After tabling a much awaited financial sustainability report last month, Saint John council has decided to accept the three-part action plan.
Tensions were still high around the horseshoe, with many councillors feeling the document doesn’t offer enough concrete help to dig the city out of a financial hole.
The report was passed with a number of reservations and conditions, with many skeptical that the plan will actually work.
Many others say they simply want to move on.
City Manager John Collin says the city is better off with an endorsed report, than without it entirely, but urges that those reservations continue to be voiced in order to make the plan better.
Mayor Don Darling says the work will be hard, but the city is ready to start making big changes.
“With the endorsement of this plan tonight we have a big challenge ahead of us. We are going to have big impacts to the community in Saint John, but we’re going to roll our sleeves up, we’re going to get at the deficit, and we’re going to wrestle that beast to the ground,” he said in an interview.
Darling says he wishes the document was more action driven offered more concrete help, and more detailed time lines.
“We set out to meet a goal, this report didn’t meet it,” he said.
Last week, members of council, several MLA’s and Premier Blaine Higgs, met to discuss the report, and what changes could be made to get everyone on the same page.
Both Darling and Local Government Minister Jeff Carr agree the meeting was productive.
Carr says a number of changes were made to the document, including stronger wording and tighter timelines.
But, he says the reservations around the report are fair.
“People are cynical of government at all levels. People are nervous that governments at all levels will never follow through with what they say. All I can say is we’ve been working at this and we’re ready to continue working and we’ll do the best we can,” he told reporters.
Carr calls the decision a good day, and says the province has already started to get to work implementing the 20 action items.

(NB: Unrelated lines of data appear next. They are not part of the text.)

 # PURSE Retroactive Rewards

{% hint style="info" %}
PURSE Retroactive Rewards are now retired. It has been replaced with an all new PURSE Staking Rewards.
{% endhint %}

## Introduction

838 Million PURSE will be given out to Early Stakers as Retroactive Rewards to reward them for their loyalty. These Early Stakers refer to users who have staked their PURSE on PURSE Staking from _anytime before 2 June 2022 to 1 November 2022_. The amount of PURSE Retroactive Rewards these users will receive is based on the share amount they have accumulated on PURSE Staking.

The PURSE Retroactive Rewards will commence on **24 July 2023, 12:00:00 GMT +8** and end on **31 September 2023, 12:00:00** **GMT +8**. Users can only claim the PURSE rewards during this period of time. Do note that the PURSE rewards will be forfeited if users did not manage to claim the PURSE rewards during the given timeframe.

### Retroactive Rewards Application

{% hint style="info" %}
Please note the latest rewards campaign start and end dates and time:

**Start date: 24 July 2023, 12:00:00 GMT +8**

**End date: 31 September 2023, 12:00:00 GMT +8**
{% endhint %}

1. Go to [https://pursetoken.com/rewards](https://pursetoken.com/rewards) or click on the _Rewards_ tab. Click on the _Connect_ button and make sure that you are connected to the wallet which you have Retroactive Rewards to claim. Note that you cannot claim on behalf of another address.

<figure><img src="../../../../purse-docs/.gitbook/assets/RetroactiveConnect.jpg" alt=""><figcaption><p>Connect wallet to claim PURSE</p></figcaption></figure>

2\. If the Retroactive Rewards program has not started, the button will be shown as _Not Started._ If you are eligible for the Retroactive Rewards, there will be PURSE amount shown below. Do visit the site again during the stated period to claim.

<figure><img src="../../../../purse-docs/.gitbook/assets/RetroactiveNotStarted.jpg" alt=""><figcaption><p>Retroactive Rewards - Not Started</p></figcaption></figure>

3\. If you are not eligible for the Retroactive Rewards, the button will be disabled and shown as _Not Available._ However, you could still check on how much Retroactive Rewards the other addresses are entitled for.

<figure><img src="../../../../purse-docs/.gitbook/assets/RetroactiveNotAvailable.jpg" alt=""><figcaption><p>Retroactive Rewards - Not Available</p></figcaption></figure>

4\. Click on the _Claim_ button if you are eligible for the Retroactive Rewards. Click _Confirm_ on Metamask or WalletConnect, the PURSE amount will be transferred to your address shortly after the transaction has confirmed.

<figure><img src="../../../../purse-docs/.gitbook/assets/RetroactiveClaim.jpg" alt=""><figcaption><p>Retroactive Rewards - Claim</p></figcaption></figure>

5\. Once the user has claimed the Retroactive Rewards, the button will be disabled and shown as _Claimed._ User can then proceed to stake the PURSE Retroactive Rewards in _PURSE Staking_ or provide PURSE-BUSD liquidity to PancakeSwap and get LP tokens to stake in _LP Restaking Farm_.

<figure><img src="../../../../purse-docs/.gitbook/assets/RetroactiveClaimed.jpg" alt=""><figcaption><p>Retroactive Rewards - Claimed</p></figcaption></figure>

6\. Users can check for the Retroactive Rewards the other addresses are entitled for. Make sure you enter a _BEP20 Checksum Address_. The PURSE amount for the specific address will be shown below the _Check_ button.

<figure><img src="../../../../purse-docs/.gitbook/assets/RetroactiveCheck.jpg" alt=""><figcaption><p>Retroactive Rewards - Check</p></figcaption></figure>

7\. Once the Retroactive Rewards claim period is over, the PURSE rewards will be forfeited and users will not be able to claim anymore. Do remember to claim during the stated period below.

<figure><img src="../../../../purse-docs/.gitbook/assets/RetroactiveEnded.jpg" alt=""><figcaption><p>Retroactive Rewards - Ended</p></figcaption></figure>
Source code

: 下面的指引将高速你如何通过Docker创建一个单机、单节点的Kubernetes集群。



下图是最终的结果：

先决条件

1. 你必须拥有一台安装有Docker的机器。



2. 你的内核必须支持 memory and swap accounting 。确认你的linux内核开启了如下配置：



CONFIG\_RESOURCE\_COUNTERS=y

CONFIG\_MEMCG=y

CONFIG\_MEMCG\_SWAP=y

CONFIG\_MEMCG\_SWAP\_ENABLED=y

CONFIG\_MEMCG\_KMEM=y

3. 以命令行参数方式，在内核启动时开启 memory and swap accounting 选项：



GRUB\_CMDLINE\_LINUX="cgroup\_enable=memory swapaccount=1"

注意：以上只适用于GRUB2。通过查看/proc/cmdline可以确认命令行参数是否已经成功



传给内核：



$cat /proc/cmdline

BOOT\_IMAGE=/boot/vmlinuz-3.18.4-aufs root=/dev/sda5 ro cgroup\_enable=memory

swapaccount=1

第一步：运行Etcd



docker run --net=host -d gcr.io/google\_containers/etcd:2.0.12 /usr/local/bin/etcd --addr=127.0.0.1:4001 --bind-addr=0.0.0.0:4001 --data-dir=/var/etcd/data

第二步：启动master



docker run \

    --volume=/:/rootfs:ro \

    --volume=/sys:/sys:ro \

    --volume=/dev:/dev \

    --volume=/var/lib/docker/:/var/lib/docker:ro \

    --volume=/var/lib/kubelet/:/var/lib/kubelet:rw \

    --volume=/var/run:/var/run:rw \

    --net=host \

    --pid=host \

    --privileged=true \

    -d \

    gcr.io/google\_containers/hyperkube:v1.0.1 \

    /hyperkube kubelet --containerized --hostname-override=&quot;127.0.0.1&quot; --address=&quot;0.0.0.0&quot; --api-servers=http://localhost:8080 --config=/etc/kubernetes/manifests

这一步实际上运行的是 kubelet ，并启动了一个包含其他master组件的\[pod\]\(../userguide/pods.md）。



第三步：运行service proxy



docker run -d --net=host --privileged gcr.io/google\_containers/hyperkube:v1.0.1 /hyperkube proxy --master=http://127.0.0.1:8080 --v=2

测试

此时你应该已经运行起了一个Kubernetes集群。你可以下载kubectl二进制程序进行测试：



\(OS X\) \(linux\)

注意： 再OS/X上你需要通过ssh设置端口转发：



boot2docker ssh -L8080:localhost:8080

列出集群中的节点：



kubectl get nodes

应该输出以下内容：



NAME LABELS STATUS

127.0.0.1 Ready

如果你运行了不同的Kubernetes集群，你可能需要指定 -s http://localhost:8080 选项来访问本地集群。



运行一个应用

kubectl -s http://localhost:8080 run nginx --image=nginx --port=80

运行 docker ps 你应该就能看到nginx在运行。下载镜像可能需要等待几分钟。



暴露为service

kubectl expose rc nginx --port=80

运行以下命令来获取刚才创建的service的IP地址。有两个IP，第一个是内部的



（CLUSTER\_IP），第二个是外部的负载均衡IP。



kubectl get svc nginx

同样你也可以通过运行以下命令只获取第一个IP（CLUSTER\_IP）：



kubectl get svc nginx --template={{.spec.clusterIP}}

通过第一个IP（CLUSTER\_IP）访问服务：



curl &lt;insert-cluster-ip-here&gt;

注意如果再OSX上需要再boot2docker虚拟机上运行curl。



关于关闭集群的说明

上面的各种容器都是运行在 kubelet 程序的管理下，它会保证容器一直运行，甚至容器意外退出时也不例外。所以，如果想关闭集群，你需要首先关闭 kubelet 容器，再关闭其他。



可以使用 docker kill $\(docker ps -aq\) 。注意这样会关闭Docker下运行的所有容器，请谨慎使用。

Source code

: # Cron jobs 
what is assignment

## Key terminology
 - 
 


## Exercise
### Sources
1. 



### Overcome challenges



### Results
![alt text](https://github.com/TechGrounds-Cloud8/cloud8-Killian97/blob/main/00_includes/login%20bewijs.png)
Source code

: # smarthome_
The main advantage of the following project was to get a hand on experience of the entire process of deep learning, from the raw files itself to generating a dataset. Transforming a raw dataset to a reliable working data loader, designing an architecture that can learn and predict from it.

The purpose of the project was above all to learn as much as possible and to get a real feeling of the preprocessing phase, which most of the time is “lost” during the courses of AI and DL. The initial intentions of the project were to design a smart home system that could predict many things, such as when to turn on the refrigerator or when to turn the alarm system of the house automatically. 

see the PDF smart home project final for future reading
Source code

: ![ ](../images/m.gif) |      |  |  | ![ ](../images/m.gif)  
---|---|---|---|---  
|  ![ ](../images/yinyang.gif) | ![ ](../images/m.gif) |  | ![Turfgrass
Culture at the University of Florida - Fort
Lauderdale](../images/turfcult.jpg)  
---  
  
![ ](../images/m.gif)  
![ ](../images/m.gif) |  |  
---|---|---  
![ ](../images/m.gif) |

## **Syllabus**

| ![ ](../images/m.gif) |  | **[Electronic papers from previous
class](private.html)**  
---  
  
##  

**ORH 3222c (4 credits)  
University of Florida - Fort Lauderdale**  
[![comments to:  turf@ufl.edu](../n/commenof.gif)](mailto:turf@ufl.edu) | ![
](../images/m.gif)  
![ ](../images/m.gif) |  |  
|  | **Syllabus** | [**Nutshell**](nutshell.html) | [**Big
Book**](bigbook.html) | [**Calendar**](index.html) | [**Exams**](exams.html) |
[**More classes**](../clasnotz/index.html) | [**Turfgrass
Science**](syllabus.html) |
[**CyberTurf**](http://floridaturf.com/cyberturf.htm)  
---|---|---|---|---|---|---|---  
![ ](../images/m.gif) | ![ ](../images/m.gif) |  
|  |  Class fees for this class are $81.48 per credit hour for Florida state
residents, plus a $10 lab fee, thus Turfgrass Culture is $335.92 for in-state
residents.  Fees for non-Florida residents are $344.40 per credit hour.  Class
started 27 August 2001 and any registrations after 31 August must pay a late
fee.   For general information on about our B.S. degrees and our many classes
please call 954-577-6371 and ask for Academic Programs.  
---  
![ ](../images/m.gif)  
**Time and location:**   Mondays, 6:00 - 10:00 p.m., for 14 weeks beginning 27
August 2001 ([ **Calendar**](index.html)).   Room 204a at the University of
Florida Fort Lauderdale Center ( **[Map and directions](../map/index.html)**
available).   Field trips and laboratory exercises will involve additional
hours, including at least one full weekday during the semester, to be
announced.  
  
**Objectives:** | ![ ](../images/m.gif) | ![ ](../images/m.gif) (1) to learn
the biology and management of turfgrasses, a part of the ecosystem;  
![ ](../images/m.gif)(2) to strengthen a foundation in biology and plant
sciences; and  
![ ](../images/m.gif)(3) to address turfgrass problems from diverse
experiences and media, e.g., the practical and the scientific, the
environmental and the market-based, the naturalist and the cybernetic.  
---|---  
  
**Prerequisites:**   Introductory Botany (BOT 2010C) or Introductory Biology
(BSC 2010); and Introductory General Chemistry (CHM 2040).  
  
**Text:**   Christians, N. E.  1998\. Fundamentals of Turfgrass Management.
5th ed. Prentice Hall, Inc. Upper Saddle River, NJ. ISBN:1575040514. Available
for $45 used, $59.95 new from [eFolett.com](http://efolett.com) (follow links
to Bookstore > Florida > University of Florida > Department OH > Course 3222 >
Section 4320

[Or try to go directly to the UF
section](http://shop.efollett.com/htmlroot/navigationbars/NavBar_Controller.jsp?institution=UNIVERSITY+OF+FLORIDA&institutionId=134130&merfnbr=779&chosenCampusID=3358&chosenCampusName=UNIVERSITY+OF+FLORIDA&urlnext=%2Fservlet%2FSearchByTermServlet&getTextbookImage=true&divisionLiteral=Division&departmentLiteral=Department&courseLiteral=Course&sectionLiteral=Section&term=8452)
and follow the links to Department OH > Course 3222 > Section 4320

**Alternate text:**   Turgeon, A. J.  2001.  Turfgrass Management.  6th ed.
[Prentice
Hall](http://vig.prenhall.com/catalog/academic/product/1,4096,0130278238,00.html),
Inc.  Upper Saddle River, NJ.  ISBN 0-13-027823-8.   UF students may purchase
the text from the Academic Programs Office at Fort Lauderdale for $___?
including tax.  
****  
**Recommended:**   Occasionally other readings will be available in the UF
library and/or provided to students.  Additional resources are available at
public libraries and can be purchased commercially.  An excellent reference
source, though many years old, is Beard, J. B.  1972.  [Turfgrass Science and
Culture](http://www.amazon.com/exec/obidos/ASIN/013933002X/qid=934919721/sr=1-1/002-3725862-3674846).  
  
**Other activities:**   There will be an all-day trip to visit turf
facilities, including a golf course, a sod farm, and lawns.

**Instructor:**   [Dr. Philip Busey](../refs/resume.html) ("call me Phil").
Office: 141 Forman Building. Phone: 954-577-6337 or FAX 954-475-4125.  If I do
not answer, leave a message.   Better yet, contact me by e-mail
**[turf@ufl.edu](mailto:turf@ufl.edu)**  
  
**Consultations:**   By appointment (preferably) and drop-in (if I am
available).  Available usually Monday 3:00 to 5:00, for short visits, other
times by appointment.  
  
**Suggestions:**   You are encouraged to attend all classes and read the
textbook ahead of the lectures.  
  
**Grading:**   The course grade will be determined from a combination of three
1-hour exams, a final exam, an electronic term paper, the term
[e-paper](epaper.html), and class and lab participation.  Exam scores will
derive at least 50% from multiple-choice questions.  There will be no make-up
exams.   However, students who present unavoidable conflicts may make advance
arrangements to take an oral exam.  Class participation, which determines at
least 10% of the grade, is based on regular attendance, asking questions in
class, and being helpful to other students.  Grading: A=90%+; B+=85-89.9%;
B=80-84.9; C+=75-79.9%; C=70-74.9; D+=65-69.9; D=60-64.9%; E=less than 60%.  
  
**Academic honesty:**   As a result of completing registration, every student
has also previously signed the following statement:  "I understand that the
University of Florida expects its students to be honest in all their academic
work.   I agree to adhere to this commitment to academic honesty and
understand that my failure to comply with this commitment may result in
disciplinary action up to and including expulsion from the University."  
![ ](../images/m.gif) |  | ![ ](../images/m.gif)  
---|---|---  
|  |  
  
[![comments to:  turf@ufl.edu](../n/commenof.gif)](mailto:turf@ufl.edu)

“We have the regional task force in place, we’re tweaked that. We’ve wrote some initial charter motions… on each action item that the province is committed to putting forward,” he said.
“This is a major undertaking. This is serious, and I don’t disagree with the councillors in saying that this is serious, and we’re at the table with them and will continue to be.”
An updated copy of Sustaining Saint John: A Three Part Plan can be found online.